***** EXTRACTED RECORDS *****

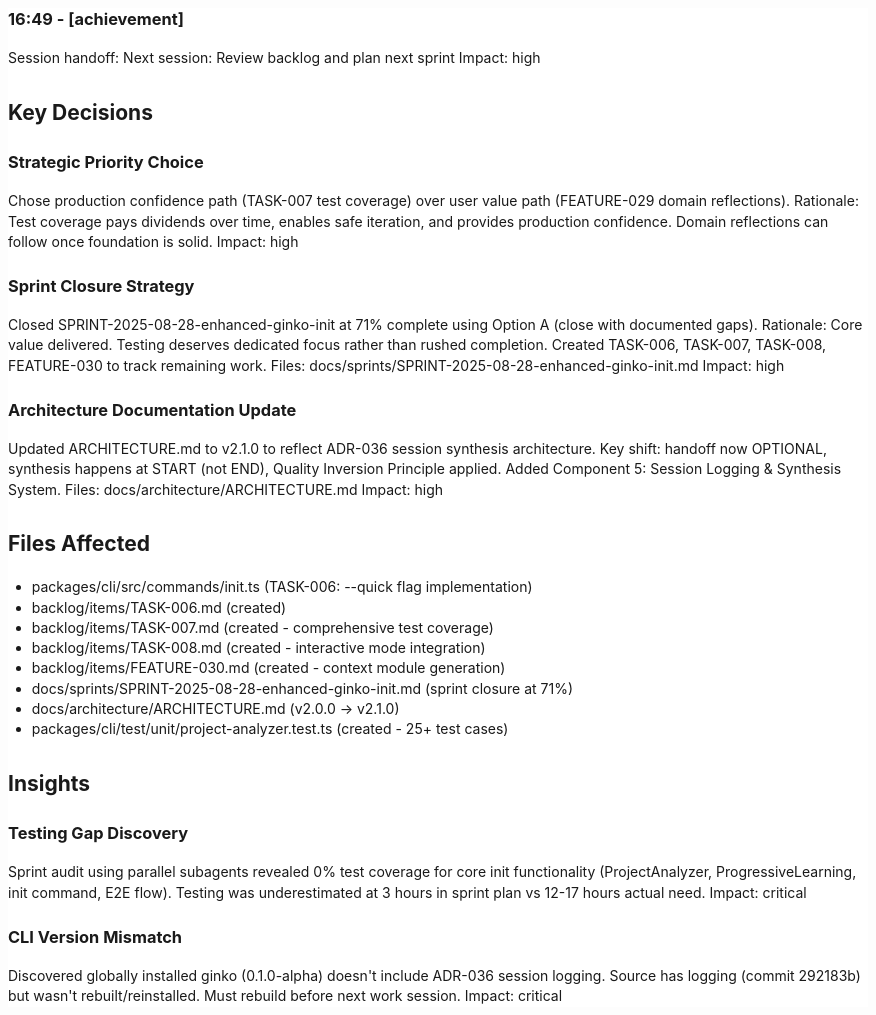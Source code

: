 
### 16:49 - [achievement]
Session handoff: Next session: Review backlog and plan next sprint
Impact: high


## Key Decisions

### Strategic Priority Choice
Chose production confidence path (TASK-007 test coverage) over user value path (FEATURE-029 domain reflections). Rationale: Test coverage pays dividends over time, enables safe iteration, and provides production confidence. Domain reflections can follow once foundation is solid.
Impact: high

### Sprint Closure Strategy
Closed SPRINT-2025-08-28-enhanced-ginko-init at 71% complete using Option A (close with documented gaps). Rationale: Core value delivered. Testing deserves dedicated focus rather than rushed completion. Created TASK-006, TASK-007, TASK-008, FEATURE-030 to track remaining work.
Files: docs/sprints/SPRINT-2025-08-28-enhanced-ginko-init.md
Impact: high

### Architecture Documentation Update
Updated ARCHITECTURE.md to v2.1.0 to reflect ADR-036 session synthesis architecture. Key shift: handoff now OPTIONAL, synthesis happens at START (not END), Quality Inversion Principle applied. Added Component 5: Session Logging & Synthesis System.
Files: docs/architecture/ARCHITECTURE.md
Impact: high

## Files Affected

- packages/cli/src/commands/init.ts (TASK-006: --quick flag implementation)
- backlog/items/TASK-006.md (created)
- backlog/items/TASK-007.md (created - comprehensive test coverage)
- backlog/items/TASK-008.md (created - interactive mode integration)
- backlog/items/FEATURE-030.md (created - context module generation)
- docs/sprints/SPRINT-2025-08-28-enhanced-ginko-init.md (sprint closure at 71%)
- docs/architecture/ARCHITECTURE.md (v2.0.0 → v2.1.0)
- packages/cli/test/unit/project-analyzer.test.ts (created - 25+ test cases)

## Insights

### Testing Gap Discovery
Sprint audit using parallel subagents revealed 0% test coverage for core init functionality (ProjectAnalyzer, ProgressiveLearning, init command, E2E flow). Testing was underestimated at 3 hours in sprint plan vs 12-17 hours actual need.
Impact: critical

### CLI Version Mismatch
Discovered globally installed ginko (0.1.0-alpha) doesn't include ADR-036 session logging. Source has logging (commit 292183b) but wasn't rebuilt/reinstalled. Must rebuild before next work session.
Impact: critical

*****

* TASK DIRECTIONS: Each line above that contains the word "Files" should be returned.

* SOLVED PROBLEM:
Files: docs/sprints/SPRINT-2025-08-28-enhanced-ginko-init.md
Files: docs/architecture/ARCHITECTURE.md
## Files Affected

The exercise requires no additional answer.